> Work to be completed
Every entry must appear in the answer exactly as it does here.

> Records for the exercise
=== Begin Enclosure ===

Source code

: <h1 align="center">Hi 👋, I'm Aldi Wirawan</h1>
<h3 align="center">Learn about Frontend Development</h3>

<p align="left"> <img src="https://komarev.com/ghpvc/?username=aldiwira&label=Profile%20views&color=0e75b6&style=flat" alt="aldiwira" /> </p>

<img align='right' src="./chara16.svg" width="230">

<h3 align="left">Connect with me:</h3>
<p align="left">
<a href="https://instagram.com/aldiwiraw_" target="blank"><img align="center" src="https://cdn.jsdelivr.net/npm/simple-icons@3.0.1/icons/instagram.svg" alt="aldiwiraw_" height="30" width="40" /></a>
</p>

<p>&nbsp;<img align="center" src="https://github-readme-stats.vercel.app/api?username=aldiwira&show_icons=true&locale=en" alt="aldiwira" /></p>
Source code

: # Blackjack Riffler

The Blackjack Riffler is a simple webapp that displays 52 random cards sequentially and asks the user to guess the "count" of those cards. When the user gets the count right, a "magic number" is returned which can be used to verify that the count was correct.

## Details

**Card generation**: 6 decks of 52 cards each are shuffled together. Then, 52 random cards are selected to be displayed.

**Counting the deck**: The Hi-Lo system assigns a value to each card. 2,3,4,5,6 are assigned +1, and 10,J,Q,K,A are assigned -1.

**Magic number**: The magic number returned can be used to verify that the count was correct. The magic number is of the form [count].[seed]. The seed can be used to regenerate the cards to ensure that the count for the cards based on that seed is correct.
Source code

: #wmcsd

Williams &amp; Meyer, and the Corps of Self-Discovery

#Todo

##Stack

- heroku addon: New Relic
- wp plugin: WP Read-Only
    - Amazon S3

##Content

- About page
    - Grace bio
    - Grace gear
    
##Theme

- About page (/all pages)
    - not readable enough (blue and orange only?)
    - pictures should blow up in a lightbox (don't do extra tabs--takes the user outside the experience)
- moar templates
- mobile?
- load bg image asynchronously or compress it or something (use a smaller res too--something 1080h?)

=== End Enclosure ===

> Solution to this problem
Source code

: <h1 align="center">Hi 👋, I'm Aldi Wirawan</h1>
<h3 align="center">Learn about Frontend Development</h3>

<p align="left"> <img src="https://komarev.com/ghpvc/?username=aldiwira&label=Profile%20views&color=0e75b6&style=flat" alt="aldiwira" /> </p>

<img align='right' src="./chara16.svg" width="230">

<h3 align="left">Connect with me:</h3>
<p align="left">
<a href="https://instagram.com/aldiwiraw_" target="blank"><img align="center" src="https://cdn.jsdelivr.net/npm/simple-icons@3.0.1/icons/instagram.svg" alt="aldiwiraw_" height="30" width="40" /></a>
</p>

<p>&nbsp;<img align="center" src="https://github-readme-stats.vercel.app/api?username=aldiwira&show_icons=true&locale=en" alt="aldiwira" /></p>
Source code

: # Blackjack Riffler

The Blackjack Riffler is a simple webapp that displays 52 random cards sequentially and asks the user to guess the "count" of those cards. When the user gets the count right, a "magic number" is returned which can be used to verify that the count was correct.

## Details

**Card generation**: 6 decks of 52 cards each are shuffled together. Then, 52 random cards are selected to be displayed.

**Counting the deck**: The Hi-Lo system assigns a value to each card. 2,3,4,5,6 are assigned +1, and 10,J,Q,K,A are assigned -1.

**Magic number**: The magic number returned can be used to verify that the count was correct. The magic number is of the form [count].[seed]. The seed can be used to regenerate the cards to ensure that the count for the cards based on that seed is correct.
Source code

: #wmcsd

Williams &amp; Meyer, and the Corps of Self-Discovery

#Todo

##Stack

- heroku addon: New Relic
- wp plugin: WP Read-Only
    - Amazon S3

##Content

- About page
    - Grace bio
    - Grace gear
    
##Theme

- About page (/all pages)
    - not readable enough (blue and orange only?)
    - pictures should blow up in a lightbox (don't do extra tabs--takes the user outside the experience)
- moar templates
- mobile?
- load bg image asynchronously or compress it or something (use a smaller res too--something 1080h?)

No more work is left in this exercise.